Australia: Business Method Patents – Australian Full Court Clarifies Patentability

Last Updated: 21 July 2006
Article by Duncan Bucknell

Grant v Commissioner of Patents [2006] FCAFC 120

Take home

To be patentable in Australia:

  • A business method must produce a ‘useful product’ - a physical phenomenon or effect resulting from the working of the method. It must be more than mere ‘intellectual information’.
  • An alleged invention need not be an application of science or technology. However schemes relating to the operation of the law are not suitable subject matter for patent protection.

Grant v Commissioner of Patents [2006] FCAFC 120 (18 July 2006).


Patent drafting practice

Due to international jurisprudence, it has always been good practice to ensure that business method patent specifications include at least some physical manifestation or technical element. The simplest way to effect this is of course to include embodiments which utilize a computer or computerized network in order to work the invention. This practice has now been fully validated in Australia.

While Mr Grant may choose to appeal to the High Court, it is unlikely that leave would be granted. Consequently, this is likely to be the last word on patentability of business methods from the Australian appellate courts for some time to come.

What is a ‘physical effect’?

The definition of a ‘physical effect’ is obviously critical as it defines the boundary of patentability. The Full Court did not provide a detailed definition of this term, perhaps leaving this to the interpretation of future judges in the context of each case as it arises – and rightly so.

However, the Full Court provided guidance by stating amongst other things that:

  • the required physical effect must be a concrete effect or phenomenon or manifestation or transformation;
  • in NRDC, an artificial effect was physically created on the land;
  • in Catuity and CCOM as in State Street and AT&T, there was a component that was physically affected or a change in state or information in a part of a machine

In relation to Mr Grant’s asset protection method, the Full Court stated:

‘By contrast, the alleged invention is a mere scheme, an abstract idea, mere intellectual information, which has never been held to be patentable, despite the existence of such schemes over many years of the development of the principles that apply to manner of manufacture. There is no physical consequence at all.’

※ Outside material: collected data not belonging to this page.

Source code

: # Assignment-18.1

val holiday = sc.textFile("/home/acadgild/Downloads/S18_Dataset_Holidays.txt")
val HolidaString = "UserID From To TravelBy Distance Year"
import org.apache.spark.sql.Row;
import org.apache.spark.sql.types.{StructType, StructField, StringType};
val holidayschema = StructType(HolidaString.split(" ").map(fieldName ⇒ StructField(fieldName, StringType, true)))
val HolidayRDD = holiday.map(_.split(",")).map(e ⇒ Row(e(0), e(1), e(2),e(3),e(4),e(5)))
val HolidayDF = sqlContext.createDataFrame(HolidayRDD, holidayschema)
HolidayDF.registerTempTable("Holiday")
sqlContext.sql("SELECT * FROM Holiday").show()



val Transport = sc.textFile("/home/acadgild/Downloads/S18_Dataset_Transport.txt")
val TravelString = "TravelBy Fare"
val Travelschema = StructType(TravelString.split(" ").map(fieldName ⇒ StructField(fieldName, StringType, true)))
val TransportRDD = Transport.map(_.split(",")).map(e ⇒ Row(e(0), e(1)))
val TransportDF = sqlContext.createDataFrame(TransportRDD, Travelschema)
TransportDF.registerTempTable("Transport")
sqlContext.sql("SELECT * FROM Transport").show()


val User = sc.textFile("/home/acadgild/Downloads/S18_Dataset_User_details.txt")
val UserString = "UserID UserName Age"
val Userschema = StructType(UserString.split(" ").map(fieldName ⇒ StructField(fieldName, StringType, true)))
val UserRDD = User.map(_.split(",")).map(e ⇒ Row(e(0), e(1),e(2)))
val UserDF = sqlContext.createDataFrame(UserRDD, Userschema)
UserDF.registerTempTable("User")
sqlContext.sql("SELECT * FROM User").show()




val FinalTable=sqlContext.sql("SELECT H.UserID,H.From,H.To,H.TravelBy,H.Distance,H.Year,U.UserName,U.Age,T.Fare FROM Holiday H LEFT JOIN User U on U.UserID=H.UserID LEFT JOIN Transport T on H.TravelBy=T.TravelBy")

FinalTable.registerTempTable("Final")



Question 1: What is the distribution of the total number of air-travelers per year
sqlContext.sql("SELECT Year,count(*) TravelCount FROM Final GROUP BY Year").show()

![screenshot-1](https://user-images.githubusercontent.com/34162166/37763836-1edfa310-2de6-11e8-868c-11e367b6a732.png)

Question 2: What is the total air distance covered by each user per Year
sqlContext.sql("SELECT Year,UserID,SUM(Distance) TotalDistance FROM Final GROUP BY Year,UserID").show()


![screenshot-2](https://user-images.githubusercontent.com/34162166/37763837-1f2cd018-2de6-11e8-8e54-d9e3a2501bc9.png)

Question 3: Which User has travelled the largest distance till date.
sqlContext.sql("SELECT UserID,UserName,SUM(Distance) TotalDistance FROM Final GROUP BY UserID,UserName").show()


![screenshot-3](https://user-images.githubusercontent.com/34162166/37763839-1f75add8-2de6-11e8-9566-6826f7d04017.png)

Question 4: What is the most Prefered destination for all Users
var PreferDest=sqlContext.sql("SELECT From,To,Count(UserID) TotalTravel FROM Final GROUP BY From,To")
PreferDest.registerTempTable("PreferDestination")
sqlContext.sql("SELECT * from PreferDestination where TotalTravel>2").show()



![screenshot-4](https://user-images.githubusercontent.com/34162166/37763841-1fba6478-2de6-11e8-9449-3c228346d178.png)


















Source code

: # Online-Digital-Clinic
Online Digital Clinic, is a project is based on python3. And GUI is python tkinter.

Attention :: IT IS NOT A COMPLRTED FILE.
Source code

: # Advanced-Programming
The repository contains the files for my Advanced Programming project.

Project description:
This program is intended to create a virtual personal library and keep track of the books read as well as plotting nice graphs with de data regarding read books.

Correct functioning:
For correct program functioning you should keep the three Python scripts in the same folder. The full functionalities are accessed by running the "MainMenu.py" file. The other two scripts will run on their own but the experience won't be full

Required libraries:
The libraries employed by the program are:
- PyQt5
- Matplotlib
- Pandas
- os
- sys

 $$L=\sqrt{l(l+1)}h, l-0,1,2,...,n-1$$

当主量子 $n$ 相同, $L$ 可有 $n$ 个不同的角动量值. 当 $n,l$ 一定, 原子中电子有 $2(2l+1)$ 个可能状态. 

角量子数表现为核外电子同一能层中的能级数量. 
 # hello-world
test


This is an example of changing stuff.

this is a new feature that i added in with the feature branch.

History of the proceedings

The decision is the second appeal from a decision of the Deputy Commissioner of Patents: Stephen John Grant [2004] APO 11 (26 May 2004).

In the original decision, the Deputy Commissioner revoked Innovation Patent No. 2003100074 entitled ‘Asset Protection Method’ on the basis that the invention claimed did not involve a manner of manufacture. The second instance appeal (to the Federal Court) affirmed revocation of the patent: Grant v Commissioner of Patents [2005] FCA 1100 (12 August 2005)

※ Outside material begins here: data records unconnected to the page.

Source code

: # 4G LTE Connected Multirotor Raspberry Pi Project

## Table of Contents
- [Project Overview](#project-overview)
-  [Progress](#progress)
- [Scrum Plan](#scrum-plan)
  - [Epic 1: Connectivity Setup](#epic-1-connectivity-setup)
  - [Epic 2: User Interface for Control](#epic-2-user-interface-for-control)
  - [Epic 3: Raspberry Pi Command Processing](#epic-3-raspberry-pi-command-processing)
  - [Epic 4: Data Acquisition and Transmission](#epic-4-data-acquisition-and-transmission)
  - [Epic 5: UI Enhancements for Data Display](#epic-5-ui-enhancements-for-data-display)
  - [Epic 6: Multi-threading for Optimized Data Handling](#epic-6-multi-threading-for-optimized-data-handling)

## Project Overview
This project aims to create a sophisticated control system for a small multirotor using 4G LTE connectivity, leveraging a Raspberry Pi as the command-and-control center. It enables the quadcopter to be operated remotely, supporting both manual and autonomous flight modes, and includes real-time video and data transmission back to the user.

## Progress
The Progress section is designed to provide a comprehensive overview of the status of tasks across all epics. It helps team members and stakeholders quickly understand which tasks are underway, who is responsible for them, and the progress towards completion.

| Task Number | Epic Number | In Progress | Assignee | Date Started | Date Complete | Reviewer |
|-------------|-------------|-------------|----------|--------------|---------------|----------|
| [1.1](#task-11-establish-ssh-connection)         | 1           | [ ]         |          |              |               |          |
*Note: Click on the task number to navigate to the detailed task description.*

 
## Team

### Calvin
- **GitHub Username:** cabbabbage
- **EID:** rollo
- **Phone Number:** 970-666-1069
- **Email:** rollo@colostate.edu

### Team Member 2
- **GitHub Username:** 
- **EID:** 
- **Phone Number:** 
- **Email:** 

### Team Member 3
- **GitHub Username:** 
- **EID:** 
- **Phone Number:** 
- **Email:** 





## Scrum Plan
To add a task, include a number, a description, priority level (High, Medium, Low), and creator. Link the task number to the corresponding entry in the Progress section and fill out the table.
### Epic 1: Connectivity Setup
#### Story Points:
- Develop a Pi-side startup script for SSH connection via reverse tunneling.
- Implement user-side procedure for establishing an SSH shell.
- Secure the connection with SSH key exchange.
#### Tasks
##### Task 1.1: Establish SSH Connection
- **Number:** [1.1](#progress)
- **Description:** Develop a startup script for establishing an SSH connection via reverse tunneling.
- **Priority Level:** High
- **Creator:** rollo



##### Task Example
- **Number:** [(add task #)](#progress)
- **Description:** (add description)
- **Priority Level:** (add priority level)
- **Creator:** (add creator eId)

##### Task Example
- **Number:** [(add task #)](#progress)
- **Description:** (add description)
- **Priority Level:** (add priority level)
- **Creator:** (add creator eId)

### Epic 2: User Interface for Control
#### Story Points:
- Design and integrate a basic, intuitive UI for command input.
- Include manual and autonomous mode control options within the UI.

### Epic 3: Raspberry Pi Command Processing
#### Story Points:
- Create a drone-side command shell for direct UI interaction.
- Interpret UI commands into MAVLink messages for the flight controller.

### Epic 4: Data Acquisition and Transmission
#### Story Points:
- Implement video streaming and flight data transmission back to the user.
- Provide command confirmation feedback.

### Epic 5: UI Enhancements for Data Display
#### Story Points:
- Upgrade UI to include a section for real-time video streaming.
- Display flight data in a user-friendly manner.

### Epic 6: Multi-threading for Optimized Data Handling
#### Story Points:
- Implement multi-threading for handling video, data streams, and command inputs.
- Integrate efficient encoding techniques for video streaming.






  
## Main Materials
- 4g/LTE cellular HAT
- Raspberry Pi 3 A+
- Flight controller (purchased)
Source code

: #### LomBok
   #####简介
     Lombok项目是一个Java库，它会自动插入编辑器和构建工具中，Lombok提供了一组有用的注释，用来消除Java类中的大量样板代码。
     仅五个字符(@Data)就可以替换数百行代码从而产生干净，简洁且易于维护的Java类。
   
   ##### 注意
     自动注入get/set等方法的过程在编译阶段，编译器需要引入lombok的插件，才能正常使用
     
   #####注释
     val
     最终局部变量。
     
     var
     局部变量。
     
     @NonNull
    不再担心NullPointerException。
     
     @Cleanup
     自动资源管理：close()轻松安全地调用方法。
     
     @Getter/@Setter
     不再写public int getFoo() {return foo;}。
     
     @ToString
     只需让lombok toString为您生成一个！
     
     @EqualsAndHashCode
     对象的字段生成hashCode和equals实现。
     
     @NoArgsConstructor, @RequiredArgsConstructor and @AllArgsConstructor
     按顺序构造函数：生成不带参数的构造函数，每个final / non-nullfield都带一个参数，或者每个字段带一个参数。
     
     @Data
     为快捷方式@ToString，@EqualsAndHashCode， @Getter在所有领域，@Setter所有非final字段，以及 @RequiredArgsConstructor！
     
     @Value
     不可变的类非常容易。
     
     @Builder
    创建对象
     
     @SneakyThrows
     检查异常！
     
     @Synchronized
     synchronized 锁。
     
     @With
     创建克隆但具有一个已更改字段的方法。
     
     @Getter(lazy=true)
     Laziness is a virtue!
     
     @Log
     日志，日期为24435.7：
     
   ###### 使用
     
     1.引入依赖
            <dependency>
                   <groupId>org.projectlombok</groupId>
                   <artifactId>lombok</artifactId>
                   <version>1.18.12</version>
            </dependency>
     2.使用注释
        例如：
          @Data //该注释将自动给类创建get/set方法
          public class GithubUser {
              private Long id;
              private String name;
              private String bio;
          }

(The patent in issue was an Innovation Patent, but this has no bearing on the question of patentability as the same test for patentability applies.)

The claimed invention

Claim 1 of AU 2003100074 read:

‘1. An asset protection method for protecting an asset owned by an owner, the method comprising the steps of:

(a) establishing a trust having a trustee,

(b) the owner making a gift of a sum of money to the trust,

(c) the trustee making a loan of said sum of money from the trust to the owner, and

(d) the trustee securing the loan by taking a charge for said sum of money over the asset.’

Other non-patentable methods

The Full Court gave the following examples of non-patentable methods:

  • systems for arrangement of known things, such as a plan relating to the layout of houses in a row or terrace so as to prevent overlooking (Re ESP’s Application (1944) 62 RPC 87);
  • an arrangement of buoys for navigational purposes (Re W’s Application (1914) 31 RPC 141);
  • a system of business even though its implementation involved the use of a printed envelope with a particular arrangement of words (Re Johnson’s Application for a Patent (1901) 19 RPC 56 at 56); and
  • a method of preventing the fraudulent re-use of sales book dockets and books used in that connection (Re Brown (1899) 5 ALR 81).

Interestingly, the Full Court referred to similar cases in the UK and USA to support its view:

  • Burroughs Corp (Perkins’) Application [1974] RPC 147
  • International Business Machines Corporation’s Application [1980] FSR 564
  • State Street Bank & Trust Co v Signature Financial Group Inc 149 F 3d 1368; 47 USPQ 2d 1596 (Fed Cir 1998)

© Duncan Bucknell 20 July 2006

The content of this article is intended to provide a general guide to the subject matter. Specialist advice should be sought about your specific circumstances.